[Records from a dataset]

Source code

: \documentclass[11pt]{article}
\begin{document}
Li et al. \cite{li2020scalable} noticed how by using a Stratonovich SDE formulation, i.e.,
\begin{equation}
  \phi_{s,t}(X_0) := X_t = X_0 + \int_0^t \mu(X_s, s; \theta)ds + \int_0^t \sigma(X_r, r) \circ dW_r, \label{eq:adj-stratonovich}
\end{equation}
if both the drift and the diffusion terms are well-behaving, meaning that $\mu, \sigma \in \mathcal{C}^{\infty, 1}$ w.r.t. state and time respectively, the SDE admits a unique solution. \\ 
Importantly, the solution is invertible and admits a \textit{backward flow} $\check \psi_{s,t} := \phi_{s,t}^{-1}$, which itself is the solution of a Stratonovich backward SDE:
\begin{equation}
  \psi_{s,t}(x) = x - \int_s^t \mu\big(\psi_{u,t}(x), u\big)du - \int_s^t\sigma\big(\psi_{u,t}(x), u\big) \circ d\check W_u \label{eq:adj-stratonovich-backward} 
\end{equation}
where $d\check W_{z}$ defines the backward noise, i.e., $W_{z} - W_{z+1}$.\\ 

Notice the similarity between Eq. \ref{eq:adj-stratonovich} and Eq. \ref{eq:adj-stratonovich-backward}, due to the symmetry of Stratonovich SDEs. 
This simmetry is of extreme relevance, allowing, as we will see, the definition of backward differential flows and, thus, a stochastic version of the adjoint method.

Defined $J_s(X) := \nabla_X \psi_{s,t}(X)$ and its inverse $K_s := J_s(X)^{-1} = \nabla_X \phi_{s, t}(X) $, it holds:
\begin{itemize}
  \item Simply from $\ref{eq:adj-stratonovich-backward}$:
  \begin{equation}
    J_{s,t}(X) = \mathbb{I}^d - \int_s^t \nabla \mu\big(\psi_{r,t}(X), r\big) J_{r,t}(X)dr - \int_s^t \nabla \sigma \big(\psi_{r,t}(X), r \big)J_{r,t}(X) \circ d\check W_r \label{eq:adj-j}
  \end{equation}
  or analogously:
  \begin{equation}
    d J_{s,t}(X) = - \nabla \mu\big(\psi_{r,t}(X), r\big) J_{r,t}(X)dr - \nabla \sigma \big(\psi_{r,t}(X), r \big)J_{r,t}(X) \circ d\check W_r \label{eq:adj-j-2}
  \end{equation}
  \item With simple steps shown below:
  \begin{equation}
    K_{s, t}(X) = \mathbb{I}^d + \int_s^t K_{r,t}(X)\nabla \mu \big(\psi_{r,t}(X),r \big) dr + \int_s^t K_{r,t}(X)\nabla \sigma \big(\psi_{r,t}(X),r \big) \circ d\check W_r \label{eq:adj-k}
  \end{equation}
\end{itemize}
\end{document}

TASK ITEM => Would you repeat all of the data above, word for word?

OUTPUT OF THE TASK =>
Source code

: \documentclass[11pt]{article}
\begin{document}
Li et al. \cite{li2020scalable} noticed how by using a Stratonovich SDE formulation, i.e.,
\begin{equation}
  \phi_{s,t}(X_0) := X_t = X_0 + \int_0^t \mu(X_s, s; \theta)ds + \int_0^t \sigma(X_r, r) \circ dW_r, \label{eq:adj-stratonovich}
\end{equation}
if both the drift and the diffusion terms are well-behaving, meaning that $\mu, \sigma \in \mathcal{C}^{\infty, 1}$ w.r.t. state and time respectively, the SDE admits a unique solution. \\ 
Importantly, the solution is invertible and admits a \textit{backward flow} $\check \psi_{s,t} := \phi_{s,t}^{-1}$, which itself is the solution of a Stratonovich backward SDE:
\begin{equation}
  \psi_{s,t}(x) = x - \int_s^t \mu\big(\psi_{u,t}(x), u\big)du - \int_s^t\sigma\big(\psi_{u,t}(x), u\big) \circ d\check W_u \label{eq:adj-stratonovich-backward} 
\end{equation}
where $d\check W_{z}$ defines the backward noise, i.e., $W_{z} - W_{z+1}$.\\ 

Notice the similarity between Eq. \ref{eq:adj-stratonovich} and Eq. \ref{eq:adj-stratonovich-backward}, due to the symmetry of Stratonovich SDEs. 
This simmetry is of extreme relevance, allowing, as we will see, the definition of backward differential flows and, thus, a stochastic version of the adjoint method.

Defined $J_s(X) := \nabla_X \psi_{s,t}(X)$ and its inverse $K_s := J_s(X)^{-1} = \nabla_X \phi_{s, t}(X) $, it holds:
\begin{itemize}
  \item Simply from $\ref{eq:adj-stratonovich-backward}$:
  \begin{equation}
    J_{s,t}(X) = \mathbb{I}^d - \int_s^t \nabla \mu\big(\psi_{r,t}(X), r\big) J_{r,t}(X)dr - \int_s^t \nabla \sigma \big(\psi_{r,t}(X), r \big)J_{r,t}(X) \circ d\check W_r \label{eq:adj-j}
  \end{equation}
  or analogously:
  \begin{equation}
    d J_{s,t}(X) = - \nabla \mu\big(\psi_{r,t}(X), r\big) J_{r,t}(X)dr - \nabla \sigma \big(\psi_{r,t}(X), r \big)J_{r,t}(X) \circ d\check W_r \label{eq:adj-j-2}
  \end{equation}
  \item With simple steps shown below:
  \begin{equation}
    K_{s, t}(X) = \mathbb{I}^d + \int_s^t K_{r,t}(X)\nabla \mu \big(\psi_{r,t}(X),r \big) dr + \int_s^t K_{r,t}(X)\nabla \sigma \big(\psi_{r,t}(X),r \big) \circ d\check W_r \label{eq:adj-k}
  \end{equation}
\end{itemize}
\end{document}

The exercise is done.